The consensus questions are focused and divided into three different categories (chapters), namely the VF surveillance of vascular access that no previous intervention has taken place (chapter 1), post-procedural VF surveillance (chapter 3) and the utility of VF measurements intra-procedurally as a tool for decision making (chapter 2). The questionnaire applies for both AVFs and AVGs. Given the fact that evidence from properly powered randomised trials is missing, this consensus could work as a trigger for further research. In the era of tailored medicine, VF measurements may provide an additional tool to better understand and treat vascular access with an aim to improve healthcare provided to haemodialysis patients.

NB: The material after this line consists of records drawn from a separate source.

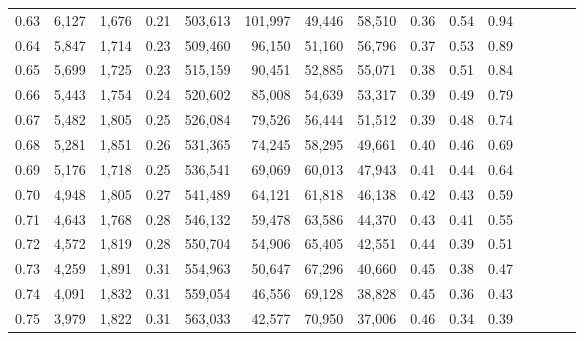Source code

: \begin{tabular}{rrrcrrrrrrrrrrr}
0.63 &  6,127 &  1,676 &                                       0.21 &  503,613 &  101,997 &   49,446 &   58,510 &  0.36 &  0.54 &                         0.94 \\
0.64 &  5,847 &  1,714 &                                       0.23 &  509,460 &   96,150 &   51,160 &   56,796 &  0.37 &  0.53 &                         0.89 \\
0.65 &  5,699 &  1,725 &                                       0.23 &  515,159 &   90,451 &   52,885 &   55,071 &  0.38 &  0.51 &                         0.84 \\
0.66 &  5,443 &  1,754 &                                       0.24 &  520,602 &   85,008 &   54,639 &   53,317 &  0.39 &  0.49 &                         0.79 \\
0.67 &  5,482 &  1,805 &                                       0.25 &  526,084 &   79,526 &   56,444 &   51,512 &  0.39 &  0.48 &                         0.74 \\
0.68 &  5,281 &  1,851 &                                       0.26 &  531,365 &   74,245 &   58,295 &   49,661 &  0.40 &  0.46 &                         0.69 \\
0.69 &  5,176 &  1,718 &                                       0.25 &  536,541 &   69,069 &   60,013 &   47,943 &  0.41 &  0.44 &                         0.64 \\
0.70 &  4,948 &  1,805 &                                       0.27 &  541,489 &   64,121 &   61,818 &   46,138 &  0.42 &  0.43 &                         0.59 \\
0.71 &  4,643 &  1,768 &                                       0.28 &  546,132 &   59,478 &   63,586 &   44,370 &  0.43 &  0.41 &                         0.55 \\
0.72 &  4,572 &  1,819 &                                       0.28 &  550,704 &   54,906 &   65,405 &   42,551 &  0.44 &  0.39 &                         0.51 \\
0.73 &  4,259 &  1,891 &                                       0.31 &  554,963 &   50,647 &   67,296 &   40,660 &  0.45 &  0.38 &                         0.47 \\
0.74 &  4,091 &  1,832 &                                       0.31 &  559,054 &   46,556 &   69,128 &   38,828 &  0.45 &  0.36 &                         0.43 \\
0.75 &  3,979 &  1,822 &                                       0.31 &  563,033 &   42,577 &   70,950 &   37,006 &  0.46 &  0.34 &                         0.39 \\

\end{tabular}
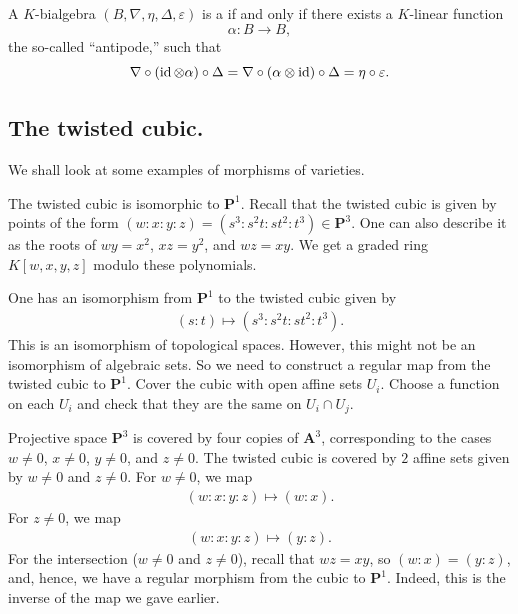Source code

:\documentclass [11 pt, oneside] {article}
\begin{document}
\begin{definition}
A $K$-bialgebra $(B,\nabla, \eta,\Delta,\varepsilon)$ is a  if and only if there exists a $K$-linear function 
\[
	\alpha : B\longrightarrow B,
\]
the so-called ``antipode,'' such that
\[
	\nabla \circ(\operatorname{id}\otimes \alpha) \circ \Delta = \nabla \circ (\alpha\otimes \operatorname{id}) \circ \Delta = \eta\circ \varepsilon.
\]
\end{definition}



\subsection{The twisted cubic.}
We shall look at some examples of morphisms of varieties.

\begin{example}\label{}
The twisted cubic is isomorphic to $\mathbf{P}^1$. Recall that the twisted cubic is given by points of the form $(w:x:y:z) = (s^3:s^2t:st^2:t^3)\in  \mathbf{P}^3$. One can also describe it as the roots of $wy=x^2$, $xz=y^2$, and $wz=xy$. We get a graded ring $K[w,x,y,z]$ modulo these polynomials.

One has an isomorphism from $\mathbf{P}^1$ to the twisted cubic given by 
\begin{align*}
	(s:t) \longmapsto  (s^3:s^2t:st^2:t^3).
\end{align*}
This is an isomorphism of topological spaces. However, this might not be an isomorphism of algebraic sets. So we need to construct a regular map from the twisted cubic to $\mathbf{P}^1$. Cover the cubic with open affine sets $U_i$. Choose a function on each $U_i$ and check that they are the same on $U_i\cap U_j$.

Projective space $\mathbf{P}^3$ is covered by four copies of $\mathbf{A}^3$, corresponding to the cases $w\ne 0$, $x\ne 0$, $y\ne 0$, and $z\ne 0$. The twisted cubic is covered by $2$ affine sets given by $w\ne 0$ and $z\ne 0$. For $w\ne 0$, we map
\begin{align*}
	(w:x:y:z)\longmapsto  (w:x).
\end{align*}
For $z\ne 0$, we map
\begin{align*}
	(w:x:y:z)\longmapsto  (y:z).
\end{align*}
For the intersection ($w\ne 0$ and $z\ne 0$), recall that $wz=xy$, so $(w:x)= (y:z)$, and, hence, we have a regular morphism from the cubic to $\mathbf{P}^1$. Indeed, this is the inverse of the map we gave earlier.
\end{example}
\end{document}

Kitrou cited no relevant disclosures.

References

  1. Lok CE, Huber TS, Lee T, et al. KDOQI Clinical Practice Guideline for Vascular Access: 2019 Update. Am J Kidney Dis. 2020;75(4 Suppl 2):S1-S164.
  2. Schmidli J, Widmer MK, Basile C, et al. Editor’s Choice—Vascular Access: 2018 Clinical Practice Guidelines of the European Society for Vascular Surgery (ESVS). Eur J Vasc Endovasc Surg. 2018;55(6):757-818.
  3. Bandyk DF. Interpretation of duplex ultrasound dialysis access testing. Semin Vasc Surg. 2013;26(2-3):120-6.
  4. Yii E, Lee L, Polkinghorne K, et al. Optimal flow volume measurements in forearm versus arm arteriovenous fistulas. Nephrology (Carlton). 2023;28(3):175-80.
  5. Polkinghorne KR, Lau KK, Saunder A, et al. Does monthly native arteriovenous fistula blood-flow surveillance detect significant stenosis–a randomized controlled trial. Nephrol Dial Transplant. 2006;21(9):2498-506.
  6. Ali H, Mohamed MM, Baharani J. Effects of haemodialysis access surveillance on reducing risk of haemodialysis access thrombosis: A meta-analysis of randomized studies. Hemodial Int. 2021.
  7. Spiliopoulos S, Giannikouris IE, Katsanos K, et al. VOLume flow assistance for optimizing outcomes of dysfunctional autologous arteriovenous fistula Angioplasty: the VOLA Pilot Study. Eur Radiol. 2022;32(1):368-76.